- DVD cover
- Directed by: Shun Nakahara
- Screenplay by: Yoshimitsu Morita
- Based on: Karafuru by Eto Mori
- Produced by: Kanji Hagiwara; Yasuo Takahashi;
- Starring: Koki Tanaka; Sawako Agawa; Sakae Takita; Kanako Magara; Asuka Komayu;
- Cinematography: Junichi Fujisawa
- Edited by: Isao Tomita
- Music by: Shin'ichirō Ikebe
- Production companies: NHK Enterprises; Title Production Co., Ltd.;
- Distributed by: Broadmedia Corporation
- Release date: October 7, 2000 (Japan);
- Running time: 98 minutes
- Country: Japan
- Language: Japanese

= Colorful (2000 film) =

Colorful (カラフル, Karafuru) is a 2000 Japanese supernatural fantasy drama film directed by Shun Nakahara and written by Yoshimitsu Morita. It is based on an award-winning novel of the same name by Eto Mori. The film stars Koki Tanaka in his first lead role in a feature film, as a soul given a second chance, reincarnated into the body of a fourteen-year-old boy who committed suicide. Sawako Agawa, Kanako Magara, Asuka Komayu and Yuki Kageyama also star in the film. Shin'ichirō Ikebe composed the film's soundtrack. Colorful was shown in competition at the 24th Montreal World Film Festival, where it was nominated for the Grand Prix des Amériques, before being theatrically released by Broadmedia Corporation on October 7, 2000, in Japan.

==Premise==
The story follows a soul as it arrives in the afterlife, its body having just died. The afterlife takes the form of a train station, with the train leading to death. Though dejected and without its old memories, the soul meets an angel named Prapura, who informs the soul that it is lucky. Despite making many mistakes in life, the soul has been given a second chance. The soul will be put on "homestay" in the body of fourteen-year-old Makoto Kobayashi, who has just committed suicide. If the soul can remember and reflect on the mistakes of its previous life, it can return to the cycle of reincarnation.

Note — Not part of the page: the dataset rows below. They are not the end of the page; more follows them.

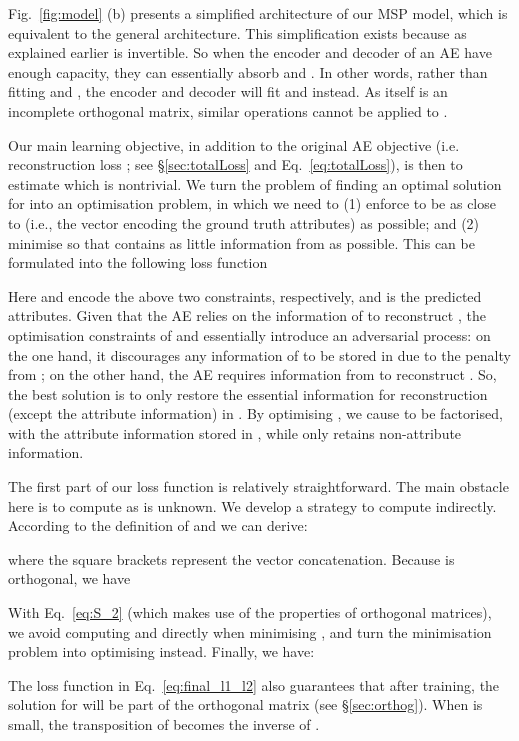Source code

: \documentclass{article}
\begin{document}
Fig.~\ref{fig:model} (b) presents a simplified architecture of our MSP model, which is equivalent to the general architecture. This simplification exists because as explained earlier  is invertible. So  when the encoder and decoder of an AE have enough capacity, they can essentially absorb  and . In other words, rather than fitting  and , the encoder and decoder will fit  and  instead. As  itself is an incomplete orthogonal matrix, similar operations cannot be applied to . 



Our main learning objective, in addition to the original AE objective (i.e. reconstruction loss ; see \S\ref{sec:totalLoss} and Eq.~\ref{eq:totalLoss}), is then to estimate  which is nontrivial. We turn the problem of finding an optimal solution for  into an optimisation problem, in which we need to (1) enforce  to be as close to  (i.e., the vector encoding the ground truth attributes) as possible; and (2) minimise   so that  contains as little information from  as possible. This can be formulated into the following loss function 

Here  and  encode the above two constraints, respectively, and  is the predicted attributes. 
Given that the AE relies on the information of  to reconstruct , the optimisation constraints of  and  essentially introduce an adversarial process: on the one hand, it discourages any information of  to be stored in  due to the penalty from ; on the other hand, the AE requires information from  to reconstruct .
So, the best solution is to only restore the essential information for reconstruction (except the attribute information) in . 
By optimising , we cause  to be factorised, with the attribute information stored in , while  only retains non-attribute information. 


The first part of our loss function  is relatively straightforward. The main obstacle here is to compute  as  is unknown. We develop a strategy to compute  indirectly. According to the definition of  and  we can derive:

where the square brackets represent the vector concatenation.
Because  is orthogonal, we have

With Eq.~\ref{eq:S_2} (which makes use of the properties of orthogonal matrices), we avoid computing  and  directly when minimising , and turn the minimisation problem into optimising  instead. 
Finally, we have:


The loss function in Eq.~\ref{eq:final_l1_l2} also guarantees that after training, the solution for  will be part of the orthogonal matrix  (see \S\ref{sec:orthog}). When  is small, the transposition of  becomes the inverse of .
\end{document}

The soul wakes up in the body of Makoto. Makoto is an introvert who doesn't have any friends, and his family doesn't seem to care about him. However, as the soul starts to live Makoto's life, the family notices a change in the boy. Meanwhile, the soul sees the duality of the people around it. In particular, it discovers that Makoto's mother is on the verge of an affair with her flamenco class instructor, while still pretending to be a dutiful wife. Eventually the soul realizes that humans are not "one color", but "colorful", with many different shades to their personalities. Makoto grows closer to the people around him and sees their true colors more clearly. Slowly, the misunderstandings between Makoto's family members are broken down, and a healing process commences.

==Cast==
- Koki Tanaka as Makoto Kobayashi
- Sawako Agawa as Mother
- Sakae Takita as Father
- Kanako Magara as Sano
- Asuka Komayu as Hiroka Kuwabara
- Yuki Kageyama as Mitsuru, older brother
- Shinosuke Saito as Shin
- Jun Etoh as Doctor
- Sanshō Shinsui as Shin's father
- Soganoya Bundo as Prapura
- Toshirō Yanagiba as Dr. Sawada

==Background==
The original novel was written by Eto Mori and published in Japan in 1998, where it sold over a million copies. It was first published in English in 2021, translated by Jocelyne Allen. The English translated version has received positive reviews. Mori's novel won the Sankei Children's Book Award in 1999, and has been adapted to film three times in total, with the other two being a 2010 animated film and Homestay, a 2018 Thai production.

==Release==
Colorful was shown in competition at the 24th Montreal World Film Festival, where it was nominated for the Grand Prix des Amériques. It was theatrically released by Broadmedia Corporation on October 7, 2000, in Japan. The film was later released to DVD by Pioneer on January 25, 2002.